=== PROBLEM REQUIREMENTS ===
Using the data that follows, return exactly the lines from the one that contains "- X -- The input" through the one that contains "This is the", ends included.

=== PROVIDED INFORMATION ===
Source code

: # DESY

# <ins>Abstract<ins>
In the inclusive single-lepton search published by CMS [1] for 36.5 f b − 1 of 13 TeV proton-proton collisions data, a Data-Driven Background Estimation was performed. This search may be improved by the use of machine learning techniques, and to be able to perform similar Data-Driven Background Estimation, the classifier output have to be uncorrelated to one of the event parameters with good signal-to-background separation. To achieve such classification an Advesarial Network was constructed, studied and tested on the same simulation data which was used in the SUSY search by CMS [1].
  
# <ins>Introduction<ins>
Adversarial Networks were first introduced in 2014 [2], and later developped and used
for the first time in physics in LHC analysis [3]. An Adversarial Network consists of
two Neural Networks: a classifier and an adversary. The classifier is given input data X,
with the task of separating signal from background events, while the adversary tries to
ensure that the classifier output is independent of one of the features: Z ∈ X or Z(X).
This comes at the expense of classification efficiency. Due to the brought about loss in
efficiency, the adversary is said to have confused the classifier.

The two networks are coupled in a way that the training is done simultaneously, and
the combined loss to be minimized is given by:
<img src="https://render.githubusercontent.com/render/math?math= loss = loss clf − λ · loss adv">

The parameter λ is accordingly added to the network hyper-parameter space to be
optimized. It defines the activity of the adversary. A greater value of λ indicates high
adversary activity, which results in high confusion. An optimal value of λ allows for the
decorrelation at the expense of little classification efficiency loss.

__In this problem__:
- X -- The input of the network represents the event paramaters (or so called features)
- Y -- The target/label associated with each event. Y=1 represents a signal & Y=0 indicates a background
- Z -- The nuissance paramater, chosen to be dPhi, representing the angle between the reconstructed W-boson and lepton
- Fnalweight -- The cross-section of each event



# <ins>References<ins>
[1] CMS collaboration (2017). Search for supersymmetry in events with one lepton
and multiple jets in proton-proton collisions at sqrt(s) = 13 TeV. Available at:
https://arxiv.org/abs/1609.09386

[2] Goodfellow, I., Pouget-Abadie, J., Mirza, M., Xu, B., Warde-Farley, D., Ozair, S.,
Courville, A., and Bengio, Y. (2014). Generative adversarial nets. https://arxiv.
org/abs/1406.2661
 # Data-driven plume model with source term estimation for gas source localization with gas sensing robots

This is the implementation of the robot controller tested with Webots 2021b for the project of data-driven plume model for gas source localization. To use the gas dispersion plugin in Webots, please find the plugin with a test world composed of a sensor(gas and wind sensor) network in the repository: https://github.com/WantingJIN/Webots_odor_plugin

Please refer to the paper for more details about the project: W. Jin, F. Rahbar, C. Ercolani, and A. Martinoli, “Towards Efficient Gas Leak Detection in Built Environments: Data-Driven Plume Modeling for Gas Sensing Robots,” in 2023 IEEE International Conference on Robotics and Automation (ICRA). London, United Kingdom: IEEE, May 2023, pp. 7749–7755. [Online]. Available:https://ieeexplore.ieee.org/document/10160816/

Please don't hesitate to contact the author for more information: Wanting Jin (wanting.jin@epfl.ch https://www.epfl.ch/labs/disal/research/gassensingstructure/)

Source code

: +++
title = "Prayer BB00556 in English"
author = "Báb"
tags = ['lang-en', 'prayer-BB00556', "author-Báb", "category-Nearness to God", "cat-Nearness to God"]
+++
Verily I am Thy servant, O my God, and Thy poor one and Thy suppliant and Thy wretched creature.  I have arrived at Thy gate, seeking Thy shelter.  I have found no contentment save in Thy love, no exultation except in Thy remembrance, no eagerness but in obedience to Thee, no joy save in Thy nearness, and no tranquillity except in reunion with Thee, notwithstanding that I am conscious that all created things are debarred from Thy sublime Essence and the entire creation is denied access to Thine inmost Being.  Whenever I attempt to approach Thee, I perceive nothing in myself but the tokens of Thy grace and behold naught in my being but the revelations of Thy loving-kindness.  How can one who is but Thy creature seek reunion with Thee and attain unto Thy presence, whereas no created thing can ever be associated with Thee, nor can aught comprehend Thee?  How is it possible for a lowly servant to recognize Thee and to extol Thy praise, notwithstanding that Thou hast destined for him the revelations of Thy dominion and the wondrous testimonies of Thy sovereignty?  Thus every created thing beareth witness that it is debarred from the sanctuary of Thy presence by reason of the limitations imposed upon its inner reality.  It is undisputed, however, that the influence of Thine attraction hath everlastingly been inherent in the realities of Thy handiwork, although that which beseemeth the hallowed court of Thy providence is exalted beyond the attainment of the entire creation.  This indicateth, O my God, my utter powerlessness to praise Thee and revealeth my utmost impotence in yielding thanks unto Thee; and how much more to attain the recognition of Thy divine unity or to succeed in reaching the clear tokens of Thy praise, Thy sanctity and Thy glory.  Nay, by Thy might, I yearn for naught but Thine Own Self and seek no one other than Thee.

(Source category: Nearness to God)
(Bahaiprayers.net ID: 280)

=== FINISHED EXERCISE ===
- X -- The input of the network represents the event paramaters (or so called features)
- Y -- The target/label associated with each event. Y=1 represents a signal & Y=0 indicates a background
- Z -- The nuissance paramater, chosen to be dPhi, representing the angle between the reconstructed W-boson and lepton
- Fnalweight -- The cross-section of each event



# <ins>References<ins>
[1] CMS collaboration (2017). Search for supersymmetry in events with one lepton
and multiple jets in proton-proton collisions at sqrt(s) = 13 TeV. Available at:
https://arxiv.org/abs/1609.09386

[2] Goodfellow, I., Pouget-Abadie, J., Mirza, M., Xu, B., Warde-Farley, D., Ozair, S.,
Courville, A., and Bengio, Y. (2014). Generative adversarial nets. https://arxiv.
org/abs/1406.2661
 # Data-driven plume model with source term estimation for gas source localization with gas sensing robots

This is the implementation of the robot controller tested with Webots 2021b for the project of data-driven plume model for gas source localization. To use the gas dispersion plugin in Webots, please find the plugin with a test world composed of a sensor(gas and wind sensor) network in the repository: https://github.com/WantingJIN/Webots_odor_plugin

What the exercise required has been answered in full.